| YOUR GOAL |
Whenever a line contains "jQuery", include it in the count; reply with the number of such lines in the data and nothing else.
(SOURCE MATERIAL begins)
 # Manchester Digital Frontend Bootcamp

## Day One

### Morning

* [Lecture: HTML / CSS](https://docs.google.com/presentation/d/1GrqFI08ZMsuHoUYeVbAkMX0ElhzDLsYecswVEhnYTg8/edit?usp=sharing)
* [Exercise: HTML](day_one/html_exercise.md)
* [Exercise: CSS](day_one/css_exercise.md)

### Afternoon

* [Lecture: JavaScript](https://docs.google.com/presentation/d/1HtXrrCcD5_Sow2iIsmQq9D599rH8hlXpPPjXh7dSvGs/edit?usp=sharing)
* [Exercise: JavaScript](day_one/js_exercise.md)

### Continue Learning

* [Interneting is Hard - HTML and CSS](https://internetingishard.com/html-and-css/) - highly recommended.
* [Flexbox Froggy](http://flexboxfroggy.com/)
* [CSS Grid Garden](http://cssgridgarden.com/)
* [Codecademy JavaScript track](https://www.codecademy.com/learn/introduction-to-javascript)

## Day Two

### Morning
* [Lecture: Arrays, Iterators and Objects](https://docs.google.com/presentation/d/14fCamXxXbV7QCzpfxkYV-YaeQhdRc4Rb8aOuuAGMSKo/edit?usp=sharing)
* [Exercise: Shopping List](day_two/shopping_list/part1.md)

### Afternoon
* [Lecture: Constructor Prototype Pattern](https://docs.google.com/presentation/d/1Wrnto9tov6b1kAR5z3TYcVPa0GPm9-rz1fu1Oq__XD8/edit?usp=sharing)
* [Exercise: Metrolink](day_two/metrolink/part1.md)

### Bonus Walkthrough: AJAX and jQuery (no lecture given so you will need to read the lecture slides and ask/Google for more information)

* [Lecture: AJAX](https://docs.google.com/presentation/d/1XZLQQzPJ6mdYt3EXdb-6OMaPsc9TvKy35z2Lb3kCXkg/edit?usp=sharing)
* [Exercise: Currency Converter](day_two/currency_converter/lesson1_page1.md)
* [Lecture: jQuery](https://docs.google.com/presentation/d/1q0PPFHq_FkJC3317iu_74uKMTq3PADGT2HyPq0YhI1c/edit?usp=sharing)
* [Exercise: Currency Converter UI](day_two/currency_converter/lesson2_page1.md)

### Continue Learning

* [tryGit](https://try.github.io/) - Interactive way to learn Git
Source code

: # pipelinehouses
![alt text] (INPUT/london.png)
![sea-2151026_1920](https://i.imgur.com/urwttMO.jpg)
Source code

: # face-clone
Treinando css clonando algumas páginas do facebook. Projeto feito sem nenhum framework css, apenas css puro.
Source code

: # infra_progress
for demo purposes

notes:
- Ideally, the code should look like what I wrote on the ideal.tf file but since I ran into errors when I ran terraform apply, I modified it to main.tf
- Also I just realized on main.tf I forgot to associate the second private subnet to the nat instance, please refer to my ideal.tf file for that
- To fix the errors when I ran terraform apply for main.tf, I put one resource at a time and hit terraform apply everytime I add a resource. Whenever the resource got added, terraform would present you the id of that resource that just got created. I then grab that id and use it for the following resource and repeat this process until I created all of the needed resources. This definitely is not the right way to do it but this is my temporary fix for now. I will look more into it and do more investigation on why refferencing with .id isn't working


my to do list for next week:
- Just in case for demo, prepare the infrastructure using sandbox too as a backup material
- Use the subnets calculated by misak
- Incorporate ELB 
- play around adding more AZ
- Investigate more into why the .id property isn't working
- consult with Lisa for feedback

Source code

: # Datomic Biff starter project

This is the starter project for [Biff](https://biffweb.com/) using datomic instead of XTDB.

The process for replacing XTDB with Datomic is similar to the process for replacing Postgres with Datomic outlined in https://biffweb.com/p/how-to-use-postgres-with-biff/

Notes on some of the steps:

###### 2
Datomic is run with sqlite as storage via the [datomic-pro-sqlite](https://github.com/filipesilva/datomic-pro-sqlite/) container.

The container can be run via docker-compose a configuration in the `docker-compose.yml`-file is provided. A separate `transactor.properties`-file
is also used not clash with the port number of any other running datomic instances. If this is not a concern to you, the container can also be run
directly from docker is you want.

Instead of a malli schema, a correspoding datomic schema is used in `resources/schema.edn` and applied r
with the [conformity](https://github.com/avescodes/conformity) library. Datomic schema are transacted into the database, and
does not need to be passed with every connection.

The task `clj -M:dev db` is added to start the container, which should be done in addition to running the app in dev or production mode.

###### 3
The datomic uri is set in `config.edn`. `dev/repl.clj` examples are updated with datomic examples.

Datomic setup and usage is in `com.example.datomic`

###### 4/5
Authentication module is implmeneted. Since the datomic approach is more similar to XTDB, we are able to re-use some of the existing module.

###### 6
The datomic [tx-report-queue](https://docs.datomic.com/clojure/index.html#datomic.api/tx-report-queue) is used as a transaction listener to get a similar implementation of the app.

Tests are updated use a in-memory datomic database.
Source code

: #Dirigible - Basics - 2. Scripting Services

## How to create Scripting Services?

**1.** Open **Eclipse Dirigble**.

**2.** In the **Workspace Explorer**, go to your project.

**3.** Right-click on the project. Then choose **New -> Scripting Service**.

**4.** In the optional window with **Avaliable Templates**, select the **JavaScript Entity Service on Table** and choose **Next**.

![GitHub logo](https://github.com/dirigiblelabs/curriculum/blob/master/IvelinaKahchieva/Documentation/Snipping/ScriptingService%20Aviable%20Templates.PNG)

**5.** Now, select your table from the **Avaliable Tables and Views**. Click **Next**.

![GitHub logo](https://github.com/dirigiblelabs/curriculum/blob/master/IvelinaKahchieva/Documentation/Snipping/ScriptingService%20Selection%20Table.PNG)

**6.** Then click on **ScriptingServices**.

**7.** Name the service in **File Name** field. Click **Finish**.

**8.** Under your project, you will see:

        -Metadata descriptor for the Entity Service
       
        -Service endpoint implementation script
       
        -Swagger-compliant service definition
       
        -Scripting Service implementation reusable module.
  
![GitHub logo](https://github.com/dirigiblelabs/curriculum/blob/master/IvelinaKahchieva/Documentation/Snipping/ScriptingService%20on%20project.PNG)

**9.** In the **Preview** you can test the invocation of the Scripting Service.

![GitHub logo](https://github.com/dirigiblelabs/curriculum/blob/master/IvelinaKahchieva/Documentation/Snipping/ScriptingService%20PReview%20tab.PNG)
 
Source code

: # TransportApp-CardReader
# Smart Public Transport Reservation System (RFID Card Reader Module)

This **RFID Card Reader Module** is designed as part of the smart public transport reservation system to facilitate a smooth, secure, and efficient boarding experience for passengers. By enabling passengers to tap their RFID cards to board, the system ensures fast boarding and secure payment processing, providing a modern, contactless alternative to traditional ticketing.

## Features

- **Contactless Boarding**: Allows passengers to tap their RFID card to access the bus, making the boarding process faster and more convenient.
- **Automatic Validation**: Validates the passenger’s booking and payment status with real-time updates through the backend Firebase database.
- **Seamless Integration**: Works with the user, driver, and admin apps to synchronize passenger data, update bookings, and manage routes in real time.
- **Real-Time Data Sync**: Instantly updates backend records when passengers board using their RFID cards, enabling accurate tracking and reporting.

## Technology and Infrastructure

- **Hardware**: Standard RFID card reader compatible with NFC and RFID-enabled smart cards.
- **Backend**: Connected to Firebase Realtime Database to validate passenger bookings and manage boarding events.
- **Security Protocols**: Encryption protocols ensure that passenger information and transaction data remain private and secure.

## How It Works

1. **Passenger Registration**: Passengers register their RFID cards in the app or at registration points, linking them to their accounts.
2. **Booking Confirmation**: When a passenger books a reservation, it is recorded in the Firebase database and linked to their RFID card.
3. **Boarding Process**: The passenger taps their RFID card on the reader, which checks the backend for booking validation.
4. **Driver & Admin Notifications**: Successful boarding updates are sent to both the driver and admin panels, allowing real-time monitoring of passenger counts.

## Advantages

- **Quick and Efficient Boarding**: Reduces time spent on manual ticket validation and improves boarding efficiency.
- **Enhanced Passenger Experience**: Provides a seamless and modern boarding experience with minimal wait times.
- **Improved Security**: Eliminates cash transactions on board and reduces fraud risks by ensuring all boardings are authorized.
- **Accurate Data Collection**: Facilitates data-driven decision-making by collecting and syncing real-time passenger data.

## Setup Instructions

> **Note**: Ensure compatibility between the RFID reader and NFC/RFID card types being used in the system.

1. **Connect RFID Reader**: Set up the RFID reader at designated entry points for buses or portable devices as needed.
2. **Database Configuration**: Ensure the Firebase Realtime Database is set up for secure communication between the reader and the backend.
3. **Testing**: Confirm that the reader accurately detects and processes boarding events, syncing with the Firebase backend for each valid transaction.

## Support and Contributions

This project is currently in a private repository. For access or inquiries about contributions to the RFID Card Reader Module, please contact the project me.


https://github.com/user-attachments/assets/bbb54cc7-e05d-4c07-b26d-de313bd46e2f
(SOURCE MATERIAL ends)
| YOUR SOLUTION |
2